Wartet vier Monate auf sein Geld von der Versicherung: Apotheker Takis Livadas in seinem Geschäft in Athen.

© Jana Kötter

Aus Griechenland berichtet Jana Kötter

ATHEN. Olga Tavropoulou weiß nicht, wie sie die nächste Rechnung an den Großhandel zahlen soll. Die Apothekerin steht hinter dem Tresen in ihrer kleinen Apotheke in Athens Innenstadt und zuckt mit den Schultern.

"Ich habe bereits die Schecks für neue Arzneimittellieferungen unterschrieben, aber wovon soll ich sie zahlen?"

Noch heute wartet sie auf Rückzahlungen der staatlichen Einheitsversicherung EOPYY, die auf den März zurückgehen.

"Bis Ende Juni sind wenigstens 50 Prozent der März-Rückerstattungen ausgezahlt worden", sagt Olga Tavropoulou im Gespräch mit der "Ärzte Zeitung". "Und der Rest? Und April? Wer weiß..."

In Griechenland zahlen versicherte Patienten bei Arzneimittelverschreibungen zwar einen relativ hohen Eigenanteil- im Normalfall von 25 Prozent, in seltenen Fällen, vor allem bei sehr neuen Medikamenten, von bis zu 70 Prozent.

"Den Großteil des Preises bekommen wir aber von EOPYY erstattet, wozu wir die Rezepte am Monatsende einreichen", sagt Takis Livadas, der seine Apotheke seit zwölf Jahren betreibt.

Per Vertrag zwischen EOPYY und Apotheken sollte die staatliche Versicherung, die mit dem englischen NHS vergleichbar ist, den Apothekern die Beträge innerhalb von 60 Tagen erstatten.

"Heute sind vier Monate Wartezeit die Regel", sagt Livadas.

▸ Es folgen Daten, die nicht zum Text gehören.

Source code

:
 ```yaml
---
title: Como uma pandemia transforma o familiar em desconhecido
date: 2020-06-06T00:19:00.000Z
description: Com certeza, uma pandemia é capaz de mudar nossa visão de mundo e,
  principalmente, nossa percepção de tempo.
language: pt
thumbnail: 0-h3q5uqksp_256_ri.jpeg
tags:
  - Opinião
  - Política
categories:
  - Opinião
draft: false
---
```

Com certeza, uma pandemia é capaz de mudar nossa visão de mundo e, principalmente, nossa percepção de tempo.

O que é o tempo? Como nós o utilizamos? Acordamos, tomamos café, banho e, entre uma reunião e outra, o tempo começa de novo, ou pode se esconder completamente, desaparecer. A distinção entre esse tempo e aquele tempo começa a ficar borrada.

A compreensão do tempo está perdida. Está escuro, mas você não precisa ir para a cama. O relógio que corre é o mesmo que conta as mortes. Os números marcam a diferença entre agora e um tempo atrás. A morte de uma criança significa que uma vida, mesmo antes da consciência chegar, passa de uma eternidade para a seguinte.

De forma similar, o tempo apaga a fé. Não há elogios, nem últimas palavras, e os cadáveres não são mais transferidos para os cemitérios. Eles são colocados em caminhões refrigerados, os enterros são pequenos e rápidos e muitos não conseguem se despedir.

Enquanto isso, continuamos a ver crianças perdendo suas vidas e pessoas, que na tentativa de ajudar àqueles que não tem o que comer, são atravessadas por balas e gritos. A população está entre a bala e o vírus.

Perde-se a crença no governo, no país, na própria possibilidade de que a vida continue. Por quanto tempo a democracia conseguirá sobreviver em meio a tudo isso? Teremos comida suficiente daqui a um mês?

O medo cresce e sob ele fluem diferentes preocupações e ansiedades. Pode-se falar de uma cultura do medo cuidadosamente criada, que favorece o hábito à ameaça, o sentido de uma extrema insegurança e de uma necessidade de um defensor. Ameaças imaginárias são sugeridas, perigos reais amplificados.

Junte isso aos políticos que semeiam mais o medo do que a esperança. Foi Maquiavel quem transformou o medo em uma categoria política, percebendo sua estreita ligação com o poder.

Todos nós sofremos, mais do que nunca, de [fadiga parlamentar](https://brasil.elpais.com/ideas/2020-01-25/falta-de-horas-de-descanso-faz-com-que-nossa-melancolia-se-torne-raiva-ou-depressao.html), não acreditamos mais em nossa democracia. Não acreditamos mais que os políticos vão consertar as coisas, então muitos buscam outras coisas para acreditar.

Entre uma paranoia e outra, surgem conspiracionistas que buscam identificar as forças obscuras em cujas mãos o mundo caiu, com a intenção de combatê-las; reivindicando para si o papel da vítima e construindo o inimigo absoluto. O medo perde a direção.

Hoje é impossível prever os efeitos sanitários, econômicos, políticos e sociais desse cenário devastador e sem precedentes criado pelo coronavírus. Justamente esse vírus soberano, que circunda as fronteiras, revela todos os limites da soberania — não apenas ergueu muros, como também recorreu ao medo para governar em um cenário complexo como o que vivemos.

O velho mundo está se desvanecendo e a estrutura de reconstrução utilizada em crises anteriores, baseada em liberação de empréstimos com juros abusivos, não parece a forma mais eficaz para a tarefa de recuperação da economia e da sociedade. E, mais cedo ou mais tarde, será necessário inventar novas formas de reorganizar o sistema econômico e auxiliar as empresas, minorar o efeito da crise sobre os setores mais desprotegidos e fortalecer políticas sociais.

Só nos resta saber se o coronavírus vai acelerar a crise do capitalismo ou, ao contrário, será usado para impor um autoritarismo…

Viele ihrer Kollegen teilten ihren Ärger, sagt Tavropoulous.

Viele Patienten können ihre Arzneien nicht bezahlen

Die Außenansicht von Livadas' Apotheke.

Die Außenansicht von Livadas' Apotheke.

© Kötter

Die Bürger, die seit drei Wochen nur 60 Euro pro Tag am Geldautomaten abheben konnten, erfuhren am Montag zumindest kleine Zeichen von Normalisierung: Die Banken öffneten am Montag wieder, ab sofort können bis zu 300 Euro, ab kommender Woche dann bis zu 420 Euro auf einen Schlag abgehoben werden.

Trotz neuer Belastungen - die Mehrwertsteuer für Lebensmittel steigt von 13 auf 23 Prozent - keimt damit Hoffnung auf.

Nicht jedoch in den Apotheken: Hier sieht kaum jemand Besserung in naher Zukunft. "Bis es für uns auch wieder bergauf geht, können sicher noch Jahre vergehen", meint Sofia Kasidiariki.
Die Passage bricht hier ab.